'Shape on Us' Vertigo Dance warrants moment of grace

VERTIGO – POWER OF BALANCE: Shape On Us. Choreography: Sharon Fridman. Suzanne Dellal Center, Tel Aviv

VERTIGO POWER of Balance’s ‘Shape On Us.’ (photo credit: YOEL LEVY)
VERTIGO POWER of Balance’s ‘Shape On Us.’
(photo credit: YOEL LEVY)
One by one, nine performers parade on the Suzanne Dellal Center stage and show themselves, with abilities and disabilities included. It is a quiet, unexpected assemblage of dancers and handicapped performers.
Vertigo Dance Company’s parallel branch, Vertigo Power of Balance, is an ongoing project dedicated to integrated dancers and participants with diverse disabilities, using a contact improvisation technique that expands options of engagement, by physical support and help from partners.
In fact, the first “Shape On Us” scene demonstrates its basic component – solidarity. A height-challenged performer is being carried from her wheelchair and seated center stage, and as soon as she leans back, an attentive group of dancers catch her, repeatedly. Later, a variation of that theme will be repeated with a different cast.
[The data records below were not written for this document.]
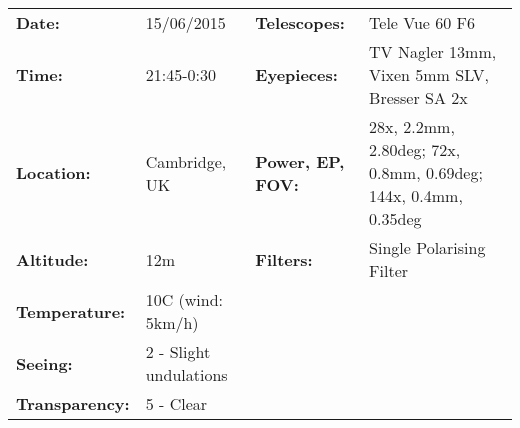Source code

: \begin{tabular}{ p{0.9in} p{1.3in} p{1.2in} p{5.2in}}
{\bf Date:} & 15/06/2015 & {\bf Telescopes:} & Tele Vue 60 F6 \\ 
{\bf Time:} & 21:45-0:30 & {\bf Eyepieces:} & TV Nagler 13mm, Vixen 5mm SLV, Bresser SA 2x \\ 
{\bf Location:} & Cambridge, UK & {\bf Power, EP, FOV:} & 28x, 2.2mm, 2.80deg; 72x, 0.8mm, 0.69deg; 144x, 0.4mm, 0.35deg \\ 
{\bf Altitude:} & 12m & {\bf Filters:} & Single Polarising Filter \\ 
{\bf Temperature:} & 10C (wind: 5km/h) & & \\ 
{\bf Seeing:} & 2 - Slight undulations & & \\ 
{\bf Transparency:} & 5 - Clear & & \\ 
\end{tabular}
\centering 
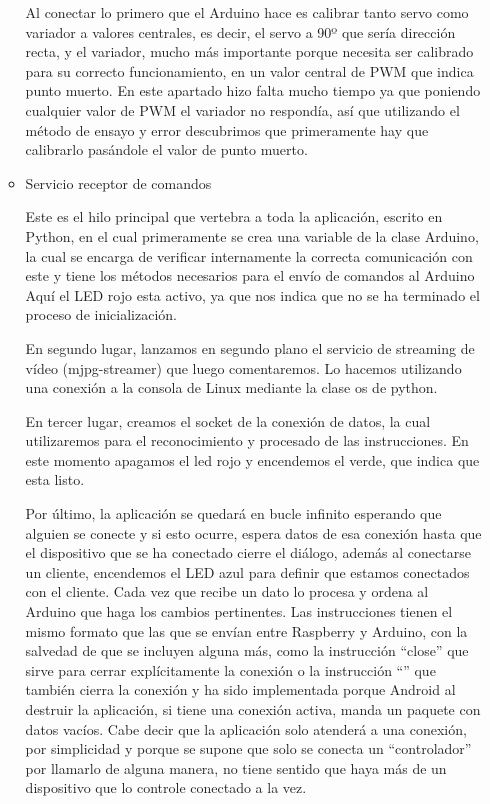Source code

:\documentclass{pclass}
\begin{document}
\begin{itemize}
\begin{itemize}
	Al conectar lo primero que el Arduino hace es calibrar tanto servo como variador a valores centrales, es decir, el servo a 90º que sería dirección recta, y el variador, mucho más importante porque necesita ser calibrado para su correcto funcionamiento, en un valor central de PWM que indica punto muerto. En este apartado hizo falta mucho tiempo ya que poniendo cualquier valor de PWM el variador no respondía, así que utilizando el método de ensayo y error descubrimos que primeramente hay que calibrarlo pasándole el valor de punto muerto.
	
	\medskip
	
	\item Servicio receptor de comandos
	
	Este es el hilo principal que vertebra a toda la aplicación, escrito en Python, en el cual primeramente se crea una variable de la clase Arduino, la cual se encarga de verificar internamente la correcta comunicación con este y tiene los métodos necesarios para el envío de comandos al Arduino Aquí el LED rojo esta activo, ya que nos indica que no se ha terminado el proceso de inicialización.
	
	En segundo lugar, lanzamos en segundo plano el servicio de streaming de vídeo (mjpg-streamer) que luego comentaremos. Lo hacemos utilizando una conexión a la consola de Linux mediante la clase os de python. 
	
	En tercer lugar, creamos el socket de la conexión de datos, la cual utilizaremos para el reconocimiento y procesado de las instrucciones. En este momento apagamos el led rojo y encendemos el verde, que indica que esta listo.
	
	Por último, la aplicación se quedará en bucle infinito esperando que alguien se conecte y si esto ocurre, espera datos de esa conexión hasta que el dispositivo que se ha conectado cierre el diálogo, además al conectarse un cliente, encendemos el LED azul para definir que estamos conectados con el cliente. Cada vez que recibe un dato lo procesa y ordena al Arduino que haga los cambios pertinentes. Las instrucciones tienen el mismo formato que las que se envían entre Raspberry y Arduino, con la salvedad de que se incluyen alguna más, como la instrucción ``close'' que sirve para cerrar explícitamente la conexión o la instrucción ``'' que también cierra la conexión y ha sido implementada porque Android al destruir la aplicación, si tiene una conexión activa, manda un paquete con datos vacíos. Cabe decir que la aplicación solo atenderá a una conexión, por simplicidad y porque se supone que solo se conecta un ``controlador'' por llamarlo de alguna manera, no tiene sentido que haya más de un dispositivo que lo controle conectado a la vez. 
	

\end{itemize}
\end{itemize}
\end{document}
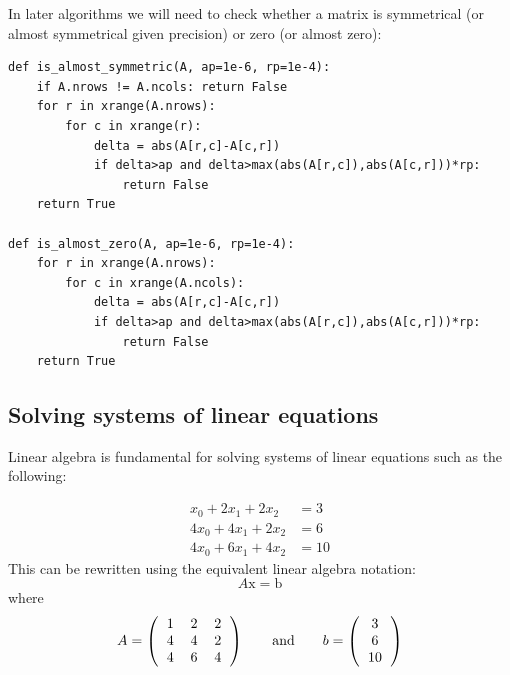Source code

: \documentclass[justified,sixbynine]{tufte-book}
\def\ft{\small\tt}
\theoremstyle{plain}%
\theoremstyle{definition}
\theoremstyle{remark}
\begin{document}
\begin{fullwidth}

In later algorithms we will need to check whether a matrix is symmetrical (or almost symmetrical given precision) or zero (or almost zero):

\begin{lstlisting}[caption={in file: {\ft nlib.py}}]
def is_almost_symmetric(A, ap=1e-6, rp=1e-4):
    if A.nrows != A.ncols: return False
    for r in xrange(A.nrows):
        for c in xrange(r):
            delta = abs(A[r,c]-A[c,r])
            if delta>ap and delta>max(abs(A[r,c]),abs(A[c,r]))*rp:
                return False
    return True

def is_almost_zero(A, ap=1e-6, rp=1e-4):
    for r in xrange(A.nrows):
        for c in xrange(A.ncols):
            delta = abs(A[r,c]-A[c,r])
            if delta>ap and delta>max(abs(A[r,c]),abs(A[c,r]))*rp:
                return False
    return True
\end{lstlisting}

\goodbreak\subsection{Solving systems of linear equations}


Linear algebra is fundamental for solving systems of linear equations such as the following:

\begin{align}
x_0+2x_1+2x_2 &=3 \\
4x_0+4x_1+2x_2&=6 \\
4x_0+6x_1+4x_2&=10
\end{align}
This can be rewritten using the equivalent linear algebra notation:
\begin{equation}
A \textrm{x} = \textrm{b}
\end{equation}
where
\begin{equation}
A = \left(\begin{tabular}{ccc}
1 & 2 & 2 \\
4 & 4 & 2 \\
4 & 6 & 4 \\
\end{tabular}\right) \qquad \text{and} \qquad
b =
\left(\begin{tabular}{c}
3 \\
6 \\
10 \\
\end{tabular}\right)
\end{equation}


\end{fullwidth}
\end{document}
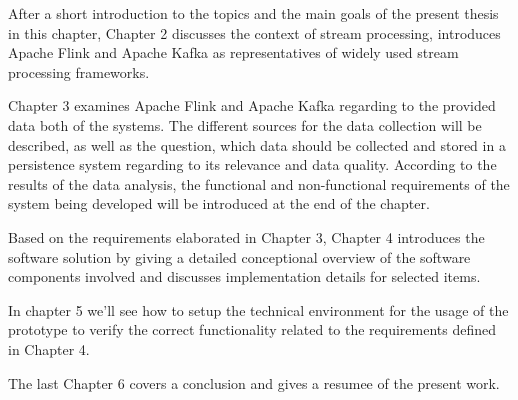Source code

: After a short introduction to the topics and the main goals of the present thesis in this
chapter, Chapter 2 discusses the context of stream processing, introduces Apache Flink and
Apache Kafka as representatives of widely used stream processing frameworks.

Chapter 3 examines Apache Flink and Apache Kafka regarding to the provided data both of the systems.
The different sources for the data collection will be described, as well as the question, which data
should be collected and stored in a persistence system regarding to its relevance and data quality.
According to the results of the data analysis, the functional and non-functional requirements of the
system being developed will be introduced at the end of the chapter.

Based on the requirements elaborated in Chapter 3, Chapter 4 introduces the software solution by
giving a detailed conceptional overview of the software components involved and discusses implementation
details for selected items.

In chapter 5 we'll see how to setup the technical environment for the usage of the prototype
to verify the correct functionality related to the requirements defined in Chapter 4.

The last Chapter 6 covers a conclusion and gives a resumee of the present work.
Vertigo commissioned Sharon Fridman – a fine Israeli choreographer residing in Madrid – to choreograph this work, since he worked successfully with Vertigo before and is well versed in contact improvisation as his main tool. Furthermore, from a personal angle, Fridman grew up helping to take care of his needy mother. His sensitivities made him well aware of social stigmas, and he would avoid exposing performers to compromising positions.
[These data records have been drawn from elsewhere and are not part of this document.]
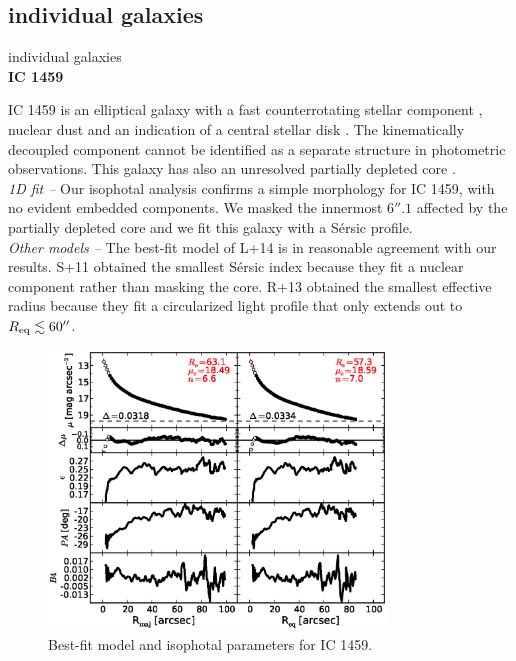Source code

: \documentclass[preprint2]{emulateapj}
\newcommand{\fitfigurewidth}{0.8\textwidth}
\begin{document}




  \onecolumngrid
  \subsection{individual galaxies}
  \label{sec:indgal}

  individual galaxies \\

  \clearpage\newpage\noindent
  {\bf IC 1459 \\}

  IC 1459 is an elliptical galaxy with a fast counterrotating stellar component \citep{franxillingworth1988ic1459,cappellari2002ic1459},
  nuclear dust and an indication of a central stellar disk \citep{forbes1994ic1459}.
  The kinematically decoupled component cannot be identified as a separate structure in photometric observations.
  This galaxy has also an unresolved partially depleted core \citep{rusli2013}. \\ %

  \emph{1D fit -- }
  Our isophotal analysis confirms a simple morphology for IC 1459, with no evident embedded components.
  We masked the innermost $6''.1$ affected by the partially depleted core 
  and we fit this galaxy with a S\'ersic profile. \\

  \emph{Other models -- } 
  The best-fit model of L+14 is in reasonable agreement with our results. 
  S+11 obtained the smallest S\'ersic index because they fit a nuclear component rather than masking the core. 
  R+13 obtained the smallest effective radius 
  because they fit a circularized light profile that only extends out to $R_{\rm eq} \lesssim 60''$. 


  \begin{figure}[h]
  \begin{center}
  \includegraphics[width=\fitfigurewidth]{images/ic1459_1Dfit.eps}
  \caption{Best-fit model and isophotal parameters for IC 1459.}
  \end{center}
  \end{figure}
\end{document}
Indeed, he did his utmost to give more attention to performers with limitations and mellowed the dancers’ roles and reduced their stage presence. They became the enablers, which tumbled the balance we expected from a company titled Power of Balance and flawed the dramaturgic flow.
Restrictions and limitation can often produce interesting and original solutions, and serve as a springboard for diversity and originality. In “Shape on Us” there were rare moments which sparkled, since Fridman held back the dancer’s individual parts and partially because of structural issues. The choreography leaned toward loosely fragmented segments of short, secondary scenes, and while its attention was focused there, the seams in between were sometimes neglected.
Regardless of the best intents, the work needed saving by more attention to the larger artistic scope, and finally it arrived almost at the last moment with a spectacular group scene.
The performers were sitting on the floor in a tight formation. For a moment all one could see was a pool of feet up, moving like underwater creatures. The group tightened and all performers touched and caressed the ones next to them, and with the right lighting and mild sound it was both touching and extremely beautiful. A true moment of grace.